The operation performed by the IntentEngine to transform a raw LLM output into a Bayesian posterior. The LLM at temperature=0 produces P(E|H) — a calibrated probability distribution expressing how likely each intent is given the query evidence. Prior correction multiplies each intent's likelihood by its prior P(H) from BeliefState, then renormalises so probabilities sum to 1.0. The result is P(H|E) ∝ P(E|H) · P(H) — a posterior that combines the LLM's in-context judgment with the kernel's accumulated history of what has worked. Without prior correction, every routing decision treats all intents as equally likely before evidence is considered. With it, a task type that has succeeded 80% of the time gets a boosted posterior relative to one that has succeeded 30% of the time, even with identical LLM likelihoods.

Prior Overconfidence (Organizational)#

A systematic bias in which resource abundance shifts organizational priors toward overconfidence — the implicit prior that the current approach is working. When resources are plentiful, the evidence threshold required to trigger belief revision rises: teams can continue on a failing path longer before consequences force an update. Resource scarcity counteracts this by making every negative signal immediately costly, enforcing aggressive belief updating. The Bayesian explanation for why constrained teams frequently outperform well-resourced ones on per-unit output: scarcity suppresses this bias by collapsing the gap between evidence arrival and belief revision. The 46/100 self-score BayesCore published at launch is a deliberate defense against this bias.

Prior Probability#

The baseline degree of belief in a predicate before any document evidence is considered. In BayesCore's evaluation, priors reflect the base rate of predicate satisfaction for a given document class. The two adversarial passes update the prior into a posterior. BayesCore uses a non-informative prior by default — the document must establish predicate confidence through its own content, with no assumed credit for belonging to a particular category.

Root Hypothesis#

The testable proposition that defines what an artifact is trying to prove, expressed in IS notation as IS(subject, criterion). Every evaluation domain has exactly one root hypothesis. Predicates are the sub-claims that collectively constitute evidence for or against it. The root hypothesis is made explicit before scoring begins — it is the evaluative question the artifact must answer. Example: an agent output is implicitly claiming IS(output, verified). BayesCore makes that claim explicit and tests it predicate by predicate.

Temperature 0#

The inference temperature at which BayesCore runs all evaluation passes — DNA extraction, Pass 1 (evidence), and Pass 2 (adversarial). Temperature 0 suppresses stochastic sampling and maximizes determinism: the same document produces the same predicate structure and confidence scores on every run. This is a non-negotiable design constraint. A non-zero temperature introduces sampling variance that violates the locked formula: score = Σ(weight × confidence) × 100. Evaluation criteria must be discovered from the document, not invented by random sampling.

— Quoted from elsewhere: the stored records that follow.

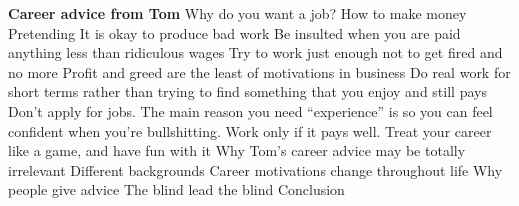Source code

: \documentclass{beamer}
\begin{document}
\Huge\centering
\textbf{Career advice from Tom}
\newpage
Why do you want a job?
\newpage
How to make money
\newpage
Pretending
\newpage
It is okay to produce bad work
\newpage
Be insulted when you are paid anything less than ridiculous wages
\newpage
Try to work just enough not to get fired and no more
\newpage
Profit and greed are the least of motivations in business
\newpage
Do real work for short terms rather than trying to find something that you enjoy and still pays
\newpage
Don’t apply for jobs.
\newpage
The main reason you need “experience” is so you can feel confident when you’re bullshitting.
\newpage
Work only if it pays well.
\newpage
Treat your career like a game, and have fun with it
\newpage
Why Tom’s career advice may be totally irrelevant
\newpage
Different backgrounds
\newpage
Career motivations change throughout life
\newpage
Why people give advice
\newpage
The blind lead the blind
\newpage
Conclusion
\end{document}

Two-Pass Adversarial Evaluation#

BayesCore's core scoring mechanism. Pass 1 (evidence extraction): reads the document and identifies all content that supports each predicate — direct statements, data, examples, and citations. Pass 2 (counter-evidence): actively searches for gaps, omissions, contradictions, and missing information that undercut predicate confidence. Both passes inform the final confidence score per predicate. The adversarial structure prevents confirmation bias: it is not enough for a document to assert a predicate; the document must also survive scrutiny for what it fails to say.

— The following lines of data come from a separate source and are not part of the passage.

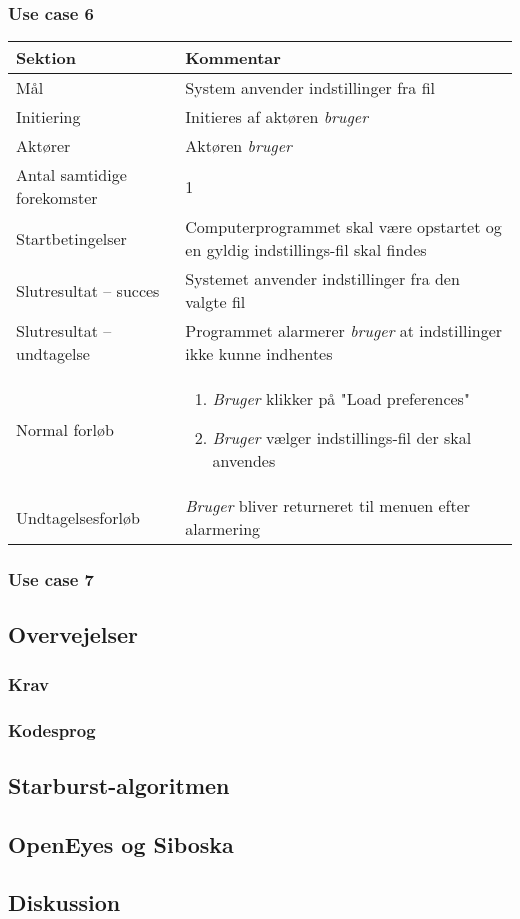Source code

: \documentclass[rapport.tex]{subfiles}
\begin{document}
		\subsubsection{Use case 6}
		\begin{tabular}{|l|p{7.7cm}|}
			\hline \textbf{Sektion} 	& \textbf{Kommentar} \\ 
			\hline Mål  & System anvender indstillinger fra fil \\ 
			\hline Initiering  & Initieres af aktøren \textit{bruger} \\ 
			\hline Aktører & Aktøren \textit{bruger} \\ 
			\hline Antal samtidige forekomster & 1 \\ 
			\hline Startbetingelser & Computerprogrammet skal være opstartet og en gyldig indstillings-fil skal findes  \\ 
			\hline Slutresultat – succes & Systemet anvender indstillinger fra den valgte fil \\ 
			\hline Slutresultat – undtagelse & Programmet alarmerer \textit{bruger} at indstillinger ikke kunne indhentes \\ 
			\hline Normal forløb & \begin{enumerate}
				\item \textit{Bruger} klikker på "Load preferences"
				\item \textit{Bruger} vælger indstillings-fil der skal anvendes
			\end{enumerate} \\ 
			\hline Undtagelsesforløb & \textit{Bruger} bliver returneret til menuen efter alarmering \\ 
			\hline 
		\end{tabular}
		\subsubsection{Use case 7}
	\subsection{Overvejelser}
		\subsubsection{Krav}
		\subsubsection{Kodesprog}
	\subsection{Starburst-algoritmen}
	\subsection{OpenEyes og Siboska}
	\subsection{Diskussion}
		
\end{document}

Weighted Predicate Scoring#

The scoring formula underlying every BayesCore evaluation: score = Σ(weight × confidence) × 100. Each predicate's confidence (0–1) is multiplied by its weight (0–1), summed across all predicates in the domain, and scaled to a 0–100 integer. The formula is fixed across all domains — the same arithmetic governs pitch decks, grant proposals, product specs, and any other document class. What varies between domains is the predicate structure and weight distribution, not the formula itself.